As you can see, it was painted in brown paint. What happens to all that paint after you strip it off the deck? Is it going to be a mess on my lawn until it all blows away eventually? Or is the washer going to strip it so finely you won't even notice it?

There's nothing worthwhile under the deck. Just old lumber and stones from the previous guy.

I can rent this pressure washer from HD. What psi would you recommend?

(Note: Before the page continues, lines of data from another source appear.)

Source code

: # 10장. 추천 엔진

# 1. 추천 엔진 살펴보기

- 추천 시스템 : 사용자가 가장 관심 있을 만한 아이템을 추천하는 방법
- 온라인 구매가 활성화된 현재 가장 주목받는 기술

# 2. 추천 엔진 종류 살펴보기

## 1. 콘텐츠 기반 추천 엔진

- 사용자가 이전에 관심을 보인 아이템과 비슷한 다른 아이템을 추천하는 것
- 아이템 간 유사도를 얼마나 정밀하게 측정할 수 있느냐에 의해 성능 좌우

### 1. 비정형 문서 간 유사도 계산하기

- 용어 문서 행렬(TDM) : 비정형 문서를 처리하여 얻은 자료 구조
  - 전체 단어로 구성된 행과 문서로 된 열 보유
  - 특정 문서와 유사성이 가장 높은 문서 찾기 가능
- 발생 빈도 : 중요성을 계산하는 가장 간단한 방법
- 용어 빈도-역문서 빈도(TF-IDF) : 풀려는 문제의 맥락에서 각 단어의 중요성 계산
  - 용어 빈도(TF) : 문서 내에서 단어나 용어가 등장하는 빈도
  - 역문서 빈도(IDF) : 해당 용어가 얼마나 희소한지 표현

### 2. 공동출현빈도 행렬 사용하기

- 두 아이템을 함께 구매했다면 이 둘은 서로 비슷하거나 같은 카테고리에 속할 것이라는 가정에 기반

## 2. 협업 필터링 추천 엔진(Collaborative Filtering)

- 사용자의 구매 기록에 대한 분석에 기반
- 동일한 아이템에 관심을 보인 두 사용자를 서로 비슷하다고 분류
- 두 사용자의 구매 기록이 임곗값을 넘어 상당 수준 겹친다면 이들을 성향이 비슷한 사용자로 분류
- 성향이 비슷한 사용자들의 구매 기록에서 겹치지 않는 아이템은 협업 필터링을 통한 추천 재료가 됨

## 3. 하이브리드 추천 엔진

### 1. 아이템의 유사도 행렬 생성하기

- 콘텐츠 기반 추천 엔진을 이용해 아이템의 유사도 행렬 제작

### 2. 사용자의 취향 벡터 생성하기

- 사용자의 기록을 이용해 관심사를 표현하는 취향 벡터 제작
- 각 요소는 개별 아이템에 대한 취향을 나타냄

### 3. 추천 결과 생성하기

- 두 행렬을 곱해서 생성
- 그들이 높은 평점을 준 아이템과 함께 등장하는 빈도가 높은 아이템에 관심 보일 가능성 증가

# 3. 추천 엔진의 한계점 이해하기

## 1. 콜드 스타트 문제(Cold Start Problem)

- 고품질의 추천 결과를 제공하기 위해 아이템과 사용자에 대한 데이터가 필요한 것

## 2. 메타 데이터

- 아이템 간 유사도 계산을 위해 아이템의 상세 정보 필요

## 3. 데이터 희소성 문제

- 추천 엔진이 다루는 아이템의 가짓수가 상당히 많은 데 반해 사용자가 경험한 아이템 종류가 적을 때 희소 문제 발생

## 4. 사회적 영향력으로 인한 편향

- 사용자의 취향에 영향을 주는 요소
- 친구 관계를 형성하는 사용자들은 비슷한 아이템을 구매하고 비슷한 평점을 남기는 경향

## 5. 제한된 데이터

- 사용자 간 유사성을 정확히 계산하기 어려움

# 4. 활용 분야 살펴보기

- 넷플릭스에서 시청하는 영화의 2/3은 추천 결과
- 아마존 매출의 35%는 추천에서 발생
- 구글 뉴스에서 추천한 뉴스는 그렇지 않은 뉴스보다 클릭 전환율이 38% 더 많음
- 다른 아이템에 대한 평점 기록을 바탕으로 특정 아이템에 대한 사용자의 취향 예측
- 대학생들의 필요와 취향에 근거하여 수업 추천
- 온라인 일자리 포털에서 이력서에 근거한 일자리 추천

https://www.homedepot.ca/en/home/tool-a ... ntain.html

Options are:

4000 psi $87/day
2000 psi $72
1200 psi $36


Thx for the help.


Image

Image

Image

Image

Image

Image
11 replies
Deal Addict
User avatar
Mar 31, 2005
3354 posts
300 upvotes
Calgary
It'll come off in varying sizes. Where the washer hits a flaking part it may take off a large piece in one chunk, and in other spots it might take it off in smaller less noticeable pieces. In the end I'd say you will have to clean some up and the rest will bury into the stones and dirt with a lot shooting into your grass. You might get some on the house too, which I have no idea how easy it will be to clean off. Shouldn't be a problem, but not sure.
Deal Addict
Dec 9, 2003
4965 posts
810 upvotes
Calgary
Sell the house and keep the deck!

Seriously that is an awful deck and lowers the look of your house. Consider a deck rebuild please.....
Deal Addict
Jun 14, 2008
3943 posts
2686 upvotes
Montreal
2000 PSI will take off already flaking paint but will have trouble with patches that still adhere to wood. Go for 4000 but be careful since it will literally blast wood fibers to pieces. After that it's still a good idea to sand all the flat surfaces.
Deal Fanatic
User avatar
Oct 19, 2008
7133 posts
2746 upvotes
GTA
Take a few weekends, unscrew those boards and flip them....maybe cut a thin slice off painted ends with table saw when boards are loose. Reinstall most boards, toss a few or at least cut rotted sections out, 16 or 32" lengths and replace that section centering cuts on joists. You can put the cut boards sections at end of deck away from steps.
You will be far happier with the deck the next 5 years if you put a bit of work into this.
Deal Expert
User avatar
May 10, 2005
36265 posts
10487 upvotes
Ottawa
I agree with Zamboni but will also say that some of those boards do not look like they are salvageable. They just look like they are too checked, cracked and rotted at the ends.
I think you have a significant job and the pressure washing is the easiest and last thing to do.
Something else about pressure washing a wooden deck. The higher the pressure the more damage you can do to the wood. Even minimum the wood will check and the grain opens and you will have to sand the wood to get rid of all the splinters and "fuzz" before you can finish the wood again.
Your deck looks like a pretty big rehab job is required and the time and effort to pressure was, turn board over and sand and then finish...it may be easier and quicker to remove the old and put on new boards.
Lastly, there are companies tat will rehab your deck. It may cost a bit but, they have guarantees and do the work for you www.theDeckDoctor.ca or http://www.deckrefinishing.ca comes to mind.
Deal Guru
User avatar
Mar 31, 2008
12628 posts
2719 upvotes
Toronto
I had a similar dilemma as the OP (still grappling with parts of it as my deck is bigger). Same paint colour, worse condition in some areas. Looks like there is water/sun damage.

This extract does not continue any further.